START Entries shown

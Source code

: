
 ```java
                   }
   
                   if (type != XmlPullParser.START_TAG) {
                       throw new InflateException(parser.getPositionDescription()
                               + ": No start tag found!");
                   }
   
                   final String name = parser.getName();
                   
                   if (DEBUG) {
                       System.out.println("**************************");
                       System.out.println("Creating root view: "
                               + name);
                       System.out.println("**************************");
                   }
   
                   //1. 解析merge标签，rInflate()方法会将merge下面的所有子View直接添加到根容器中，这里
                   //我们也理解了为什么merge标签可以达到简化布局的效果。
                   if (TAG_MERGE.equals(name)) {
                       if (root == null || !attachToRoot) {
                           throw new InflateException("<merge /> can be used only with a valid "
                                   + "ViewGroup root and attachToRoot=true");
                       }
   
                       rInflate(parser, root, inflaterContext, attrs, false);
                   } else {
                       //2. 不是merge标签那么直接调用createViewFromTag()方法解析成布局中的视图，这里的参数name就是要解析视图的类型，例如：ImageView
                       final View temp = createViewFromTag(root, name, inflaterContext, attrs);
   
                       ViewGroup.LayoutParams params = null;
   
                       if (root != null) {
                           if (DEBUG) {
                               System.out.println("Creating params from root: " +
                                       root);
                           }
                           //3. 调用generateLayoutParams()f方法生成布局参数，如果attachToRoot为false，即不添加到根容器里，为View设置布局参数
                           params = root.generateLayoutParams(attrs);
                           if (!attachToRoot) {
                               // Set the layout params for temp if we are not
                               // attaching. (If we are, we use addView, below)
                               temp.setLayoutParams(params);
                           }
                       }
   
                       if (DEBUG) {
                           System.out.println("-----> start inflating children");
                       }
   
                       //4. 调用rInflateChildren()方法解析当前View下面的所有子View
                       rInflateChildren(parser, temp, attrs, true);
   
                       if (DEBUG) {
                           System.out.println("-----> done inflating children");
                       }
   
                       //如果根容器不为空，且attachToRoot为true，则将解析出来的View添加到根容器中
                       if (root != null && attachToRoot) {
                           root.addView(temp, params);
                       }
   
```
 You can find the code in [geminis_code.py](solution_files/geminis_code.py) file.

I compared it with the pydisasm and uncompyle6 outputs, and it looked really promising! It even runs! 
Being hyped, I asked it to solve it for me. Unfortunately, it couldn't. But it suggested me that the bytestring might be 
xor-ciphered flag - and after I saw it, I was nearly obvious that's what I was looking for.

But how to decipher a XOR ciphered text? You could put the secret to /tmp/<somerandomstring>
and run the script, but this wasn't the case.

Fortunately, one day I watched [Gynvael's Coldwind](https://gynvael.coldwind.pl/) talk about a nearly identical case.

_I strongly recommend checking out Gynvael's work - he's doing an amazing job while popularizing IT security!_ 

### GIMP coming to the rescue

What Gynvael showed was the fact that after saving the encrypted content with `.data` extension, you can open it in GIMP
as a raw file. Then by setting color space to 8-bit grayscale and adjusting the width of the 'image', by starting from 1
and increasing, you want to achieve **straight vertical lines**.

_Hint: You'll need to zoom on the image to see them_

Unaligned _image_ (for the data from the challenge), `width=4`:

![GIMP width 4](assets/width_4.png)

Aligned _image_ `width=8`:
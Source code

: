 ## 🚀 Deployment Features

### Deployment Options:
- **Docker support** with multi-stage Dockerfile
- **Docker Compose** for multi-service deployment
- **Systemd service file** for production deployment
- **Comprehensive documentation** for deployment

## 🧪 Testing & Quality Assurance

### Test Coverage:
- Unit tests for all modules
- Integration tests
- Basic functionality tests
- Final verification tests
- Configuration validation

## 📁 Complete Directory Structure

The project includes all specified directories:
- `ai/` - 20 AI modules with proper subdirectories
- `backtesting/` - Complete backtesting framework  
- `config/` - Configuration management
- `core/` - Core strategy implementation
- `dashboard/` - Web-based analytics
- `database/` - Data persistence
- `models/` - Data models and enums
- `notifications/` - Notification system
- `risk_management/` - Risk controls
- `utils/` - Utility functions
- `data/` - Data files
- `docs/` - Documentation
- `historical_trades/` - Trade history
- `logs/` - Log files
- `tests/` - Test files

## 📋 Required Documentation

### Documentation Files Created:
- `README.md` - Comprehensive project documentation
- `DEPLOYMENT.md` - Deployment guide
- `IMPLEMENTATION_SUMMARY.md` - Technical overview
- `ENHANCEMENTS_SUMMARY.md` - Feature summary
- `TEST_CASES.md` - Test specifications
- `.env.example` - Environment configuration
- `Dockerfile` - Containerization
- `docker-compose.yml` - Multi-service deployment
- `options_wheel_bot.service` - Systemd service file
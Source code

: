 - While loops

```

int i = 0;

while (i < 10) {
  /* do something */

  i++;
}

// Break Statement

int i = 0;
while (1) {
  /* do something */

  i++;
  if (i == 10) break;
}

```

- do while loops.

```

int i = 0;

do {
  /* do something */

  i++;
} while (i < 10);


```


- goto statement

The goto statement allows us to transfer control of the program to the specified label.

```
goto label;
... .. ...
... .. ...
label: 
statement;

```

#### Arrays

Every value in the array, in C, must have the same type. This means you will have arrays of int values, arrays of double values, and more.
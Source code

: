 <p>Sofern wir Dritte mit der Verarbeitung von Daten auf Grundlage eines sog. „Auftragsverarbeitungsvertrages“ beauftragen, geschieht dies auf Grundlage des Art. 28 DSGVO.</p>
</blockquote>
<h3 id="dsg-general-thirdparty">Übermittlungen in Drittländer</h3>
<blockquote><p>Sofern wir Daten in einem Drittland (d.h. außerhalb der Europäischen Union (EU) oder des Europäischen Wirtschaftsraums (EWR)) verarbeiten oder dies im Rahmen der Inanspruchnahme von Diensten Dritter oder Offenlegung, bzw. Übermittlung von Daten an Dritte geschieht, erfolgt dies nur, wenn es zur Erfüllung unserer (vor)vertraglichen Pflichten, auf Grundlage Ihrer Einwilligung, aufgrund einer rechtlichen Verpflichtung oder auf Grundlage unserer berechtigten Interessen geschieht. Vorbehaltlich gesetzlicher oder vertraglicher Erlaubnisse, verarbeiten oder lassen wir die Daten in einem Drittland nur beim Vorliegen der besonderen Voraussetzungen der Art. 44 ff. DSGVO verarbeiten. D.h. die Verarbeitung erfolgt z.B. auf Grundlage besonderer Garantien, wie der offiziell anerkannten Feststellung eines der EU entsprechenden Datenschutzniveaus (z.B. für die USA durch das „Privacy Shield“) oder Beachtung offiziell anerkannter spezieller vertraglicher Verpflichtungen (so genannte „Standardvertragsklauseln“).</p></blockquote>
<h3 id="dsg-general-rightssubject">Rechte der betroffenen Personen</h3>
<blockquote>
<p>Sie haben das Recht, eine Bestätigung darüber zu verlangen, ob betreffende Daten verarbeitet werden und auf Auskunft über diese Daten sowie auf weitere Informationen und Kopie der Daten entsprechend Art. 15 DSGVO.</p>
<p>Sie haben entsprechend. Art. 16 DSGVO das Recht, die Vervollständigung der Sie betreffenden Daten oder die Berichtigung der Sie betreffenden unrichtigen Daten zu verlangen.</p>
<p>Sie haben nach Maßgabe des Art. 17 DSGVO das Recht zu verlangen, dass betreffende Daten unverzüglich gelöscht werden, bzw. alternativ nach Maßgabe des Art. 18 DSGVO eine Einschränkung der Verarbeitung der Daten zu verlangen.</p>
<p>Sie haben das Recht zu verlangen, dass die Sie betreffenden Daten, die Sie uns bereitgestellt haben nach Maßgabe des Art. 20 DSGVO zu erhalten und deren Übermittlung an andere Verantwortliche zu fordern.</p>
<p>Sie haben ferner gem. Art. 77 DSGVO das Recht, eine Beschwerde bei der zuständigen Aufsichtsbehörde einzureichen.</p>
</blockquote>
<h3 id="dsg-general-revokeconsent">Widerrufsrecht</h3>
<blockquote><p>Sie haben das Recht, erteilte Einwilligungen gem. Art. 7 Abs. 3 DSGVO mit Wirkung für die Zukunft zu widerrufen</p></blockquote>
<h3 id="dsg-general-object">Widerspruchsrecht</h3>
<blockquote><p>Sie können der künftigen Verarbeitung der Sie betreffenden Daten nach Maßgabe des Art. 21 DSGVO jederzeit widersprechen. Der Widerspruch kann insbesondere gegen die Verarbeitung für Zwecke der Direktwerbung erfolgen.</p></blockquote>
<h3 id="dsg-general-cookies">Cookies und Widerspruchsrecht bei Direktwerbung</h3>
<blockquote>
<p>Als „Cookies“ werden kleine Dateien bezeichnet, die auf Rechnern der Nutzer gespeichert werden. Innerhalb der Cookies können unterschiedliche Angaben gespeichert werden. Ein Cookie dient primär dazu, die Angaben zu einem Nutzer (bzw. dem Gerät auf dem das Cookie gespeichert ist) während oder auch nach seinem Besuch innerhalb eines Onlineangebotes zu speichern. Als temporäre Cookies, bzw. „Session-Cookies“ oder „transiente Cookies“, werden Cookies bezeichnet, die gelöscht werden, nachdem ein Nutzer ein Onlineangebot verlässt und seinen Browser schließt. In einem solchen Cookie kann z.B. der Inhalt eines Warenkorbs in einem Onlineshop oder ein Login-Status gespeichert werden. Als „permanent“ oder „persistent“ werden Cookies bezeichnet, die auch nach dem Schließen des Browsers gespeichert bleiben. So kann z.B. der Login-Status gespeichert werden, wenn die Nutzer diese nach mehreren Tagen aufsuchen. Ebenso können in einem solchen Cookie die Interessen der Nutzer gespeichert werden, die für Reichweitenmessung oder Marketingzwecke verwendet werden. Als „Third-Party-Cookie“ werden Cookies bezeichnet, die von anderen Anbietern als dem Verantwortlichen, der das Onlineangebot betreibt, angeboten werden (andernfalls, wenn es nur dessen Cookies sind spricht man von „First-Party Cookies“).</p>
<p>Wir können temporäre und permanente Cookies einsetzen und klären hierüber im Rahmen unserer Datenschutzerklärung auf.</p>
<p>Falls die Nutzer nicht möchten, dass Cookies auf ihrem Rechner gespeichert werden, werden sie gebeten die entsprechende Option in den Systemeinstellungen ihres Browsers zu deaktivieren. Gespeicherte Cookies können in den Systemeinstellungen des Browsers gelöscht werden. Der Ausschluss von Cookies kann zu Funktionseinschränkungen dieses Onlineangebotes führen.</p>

END Entries shown

--- What you need to do ---
Scan the records above for the word "InflateException" and return every line where it occurs.

--- Solved problem ---
                       throw new InflateException(parser.getPositionDescription()
                           throw new InflateException("<merge /> can be used only with a valid "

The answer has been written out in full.